Answer:
a) The recursion formula is [tex]R_n = R_{n-1}+n[/tex].
b) [tex]R_n = 1 + \frac{n(n+1)}{2}[/tex].
Step-by-step explanation:
a) Let us explore the recurrence. A plane with only one line is divided in two regions, so [tex]R_1 = 2[/tex]. If we add another line under the restrictions of the problem, [tex]R_2 = 4[/tex].
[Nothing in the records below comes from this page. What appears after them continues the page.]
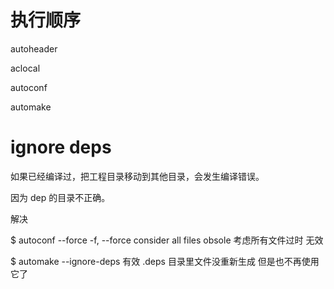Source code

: 
# 执行顺序

autoheader 

aclocal

autoconf

automake



# ignore deps 

如果已经编译过，把工程目录移动到其他目录，会发生编译错误。

因为 dep 的目录不正确。

解决

$ autoconf --force
  -f, --force               consider all files obsole 考虑所有文件过时
无效

$ automake --ignore-deps
有效
.deps 目录里文件没重新生成 但是也不再使用它了
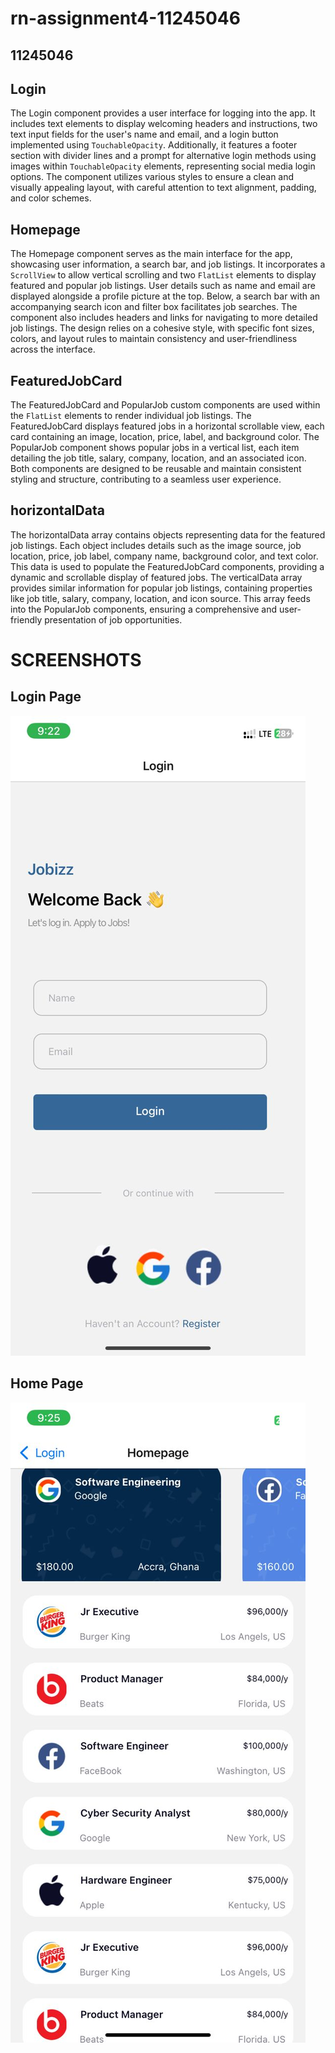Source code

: # rn-assignment4-11245046

## 11245046

## Login
The Login component provides a user interface for logging into the app. It includes text elements to display welcoming headers and instructions, two text input fields for the user's name and email, and a login button implemented using `TouchableOpacity`. Additionally, it features a footer section with divider lines and a prompt for alternative login methods using images within `TouchableOpacity` elements, representing social media login options. The component utilizes various styles to ensure a clean and visually appealing layout, with careful attention to text alignment, padding, and color schemes.

## Homepage
The Homepage component serves as the main interface for the app, showcasing user information, a search bar, and job listings. It incorporates a `ScrollView` to allow vertical scrolling and two `FlatList` elements to display featured and popular job listings. User details such as name and email are displayed alongside a profile picture at the top. Below, a search bar with an accompanying search icon and filter box facilitates job searches. The component also includes headers and links for navigating to more detailed job listings. The design relies on a cohesive style, with specific font sizes, colors, and layout rules to maintain consistency and user-friendliness across the interface.


## FeaturedJobCard
The FeaturedJobCard and PopularJob custom components are used within the `FlatList` elements to render individual job listings. The FeaturedJobCard displays featured jobs in a horizontal scrollable view, each card containing an image, location, price, label, and background color. The PopularJob component shows popular jobs in a vertical list, each item detailing the job title, salary, company, location, and an associated icon. Both components are designed to be reusable and maintain consistent styling and structure, contributing to a seamless user experience.


## horizontalData
The horizontalData array contains objects representing data for the featured job listings. Each object includes details such as the image source, job location, price, job label, company name, background color, and text color. This data is used to populate the FeaturedJobCard components, providing a dynamic and scrollable display of featured jobs. The verticalData array provides similar information for popular job listings, containing properties like job title, salary, company, location, and icon source. This array feeds into the PopularJob components, ensuring a comprehensive and user-friendly presentation of job opportunities.

# SCREENSHOTS

## Login Page
![Login page screenshot](LoginPage.jpg)

## Home Page

![Home page screenshot](HomePage.jpg)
Notice that each line intersects the other n-1 lines, because there are no parallel lines. Assume we have n-1 lines and [tex]R_{n-1}[/tex] regions in the plane. If we add a new one we will have the previous [tex]R_{n-1}[/tex] plus n new regions. Because, for each line crossed by the new one there are a new region. Therefore,
[tex]R_n = R_{n-1}+n[/tex].
b) The method here is to develop the recurrence and find some pattern. Hence, using the formula for [tex]R_n[/tex], [tex]R_{n-1}[/tex] and [tex]R_{n-2}[/tex] we obtain
[tex]R_n = R_{n-1}+n=R_{n-2} + (n-1) + n = R_{n-3}+(n-2) + (n-1) + n.[/tex]
Notice that for each step back in the recurrence we add a new term in th sum. If we repeat the procedure n-1 times we will have
[tex]R_n = R_{n-3}+(n-2) + (n-1) + n = R_1 + 2+3+\cdots+(n-2) + (n-1) + n.[/tex]
Using that [tex]R_1 = 2[/tex]:
[tex]R_n = R_1 + 2+3+\cdots+(n-2) + (n-1) + n = 2 +2+3+\cdots+(n-2) + (n-1) + n.[/tex]
Here the smart step is to split the first 2 in 1+1, in order to obtain the sum of the first n natural numbers, and the expression for this last sum it is well known. Therefore,
[tex]R_n = 1 +(1+2+\cdots+ (n-1) + n) = 1+\frac{n(n+1)}{2}.[/tex]